== TASK ITEM ==
An exact copy of the entries below is required, with all pictures removed.

*** SOURCE DATA

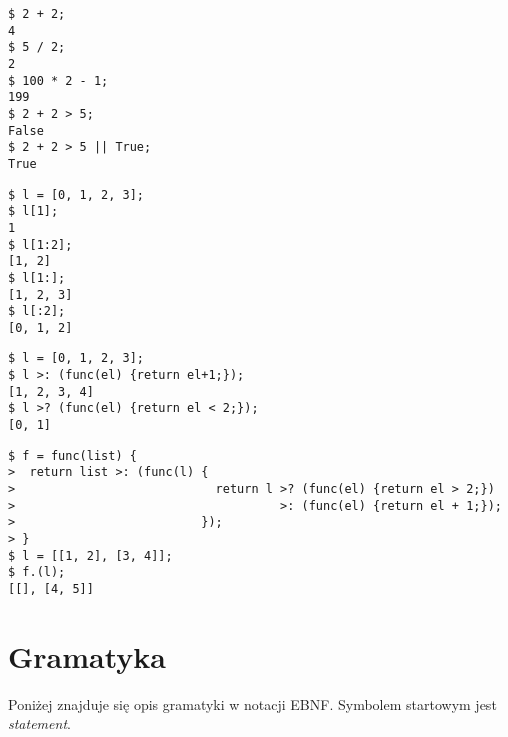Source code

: \documentclass{article}
\begin{document}
\begin{lstlisting}[frame=tb, title={Operacje na typach prostych}]
$ 2 + 2;
4
$ 5 / 2;
2
$ 100 * 2 - 1;
199
$ 2 + 2 > 5;
False
$ 2 + 2 > 5 || True;
True
\end{lstlisting}
\begin{lstlisting}[frame=tb, title={Pobieranie elementów listy}]
$ l = [0, 1, 2, 3];
$ l[1];
1
$ l[1:2];
[1, 2]
$ l[1:];
[1, 2, 3]
$ l[:2];
[0, 1, 2]
\end{lstlisting}
\begin{lstlisting}[frame=tb, title={Operacje \textit{map} i \textit{filter}}]
$ l = [0, 1, 2, 3];
$ l >: (func(el) {return el+1;});
[1, 2, 3, 4]
$ l >? (func(el) {return el < 2;});
[0, 1]
\end{lstlisting}
\begin{lstlisting}[frame=tb, title={Obiekty funkcyjne}]
$ f = func(list) {
>  return list >: (func(l) {
>                            return l >? (func(el) {return el > 2;})
>                                     >: (func(el) {return el + 1;});
>                          });
> }
$ l = [[1, 2], [3, 4]];
$ f.(l);
[[], [4, 5]]
\end{lstlisting}

\section{Gramatyka}
	Poniżej znajduje się opis gramatyki w notacji EBNF. Symbolem startowym jest \textit{statement}.

	\renewcommand{\syntleft}{\normalfont\itshape}
	\renewcommand{\syntright}{}
\end{document}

******

== ANSWER SECTION ==
Source code

: \documentclass{article}
\begin{document}
\begin{lstlisting}[frame=tb, title={Operacje na typach prostych}]
$ 2 + 2;
4
$ 5 / 2;
2
$ 100 * 2 - 1;
199
$ 2 + 2 > 5;
False
$ 2 + 2 > 5 || True;
True
\end{lstlisting}
\begin{lstlisting}[frame=tb, title={Pobieranie elementów listy}]
$ l = [0, 1, 2, 3];
$ l[1];
1
$ l[1:2];
[1, 2]
$ l[1:];
[1, 2, 3]
$ l[:2];
[0, 1, 2]
\end{lstlisting}
\begin{lstlisting}[frame=tb, title={Operacje \textit{map} i \textit{filter}}]
$ l = [0, 1, 2, 3];
$ l >: (func(el) {return el+1;});
[1, 2, 3, 4]
$ l >? (func(el) {return el < 2;});
[0, 1]
\end{lstlisting}
\begin{lstlisting}[frame=tb, title={Obiekty funkcyjne}]
$ f = func(list) {
>  return list >: (func(l) {
>                            return l >? (func(el) {return el > 2;})
>                                     >: (func(el) {return el + 1;});
>                          });
> }
$ l = [[1, 2], [3, 4]];
$ f.(l);
[[], [4, 5]]
\end{lstlisting}

\section{Gramatyka}
	Poniżej znajduje się opis gramatyki w notacji EBNF. Symbolem startowym jest \textit{statement}.

	\renewcommand{\syntleft}{\normalfont\itshape}
	\renewcommand{\syntright}{}
\end{document}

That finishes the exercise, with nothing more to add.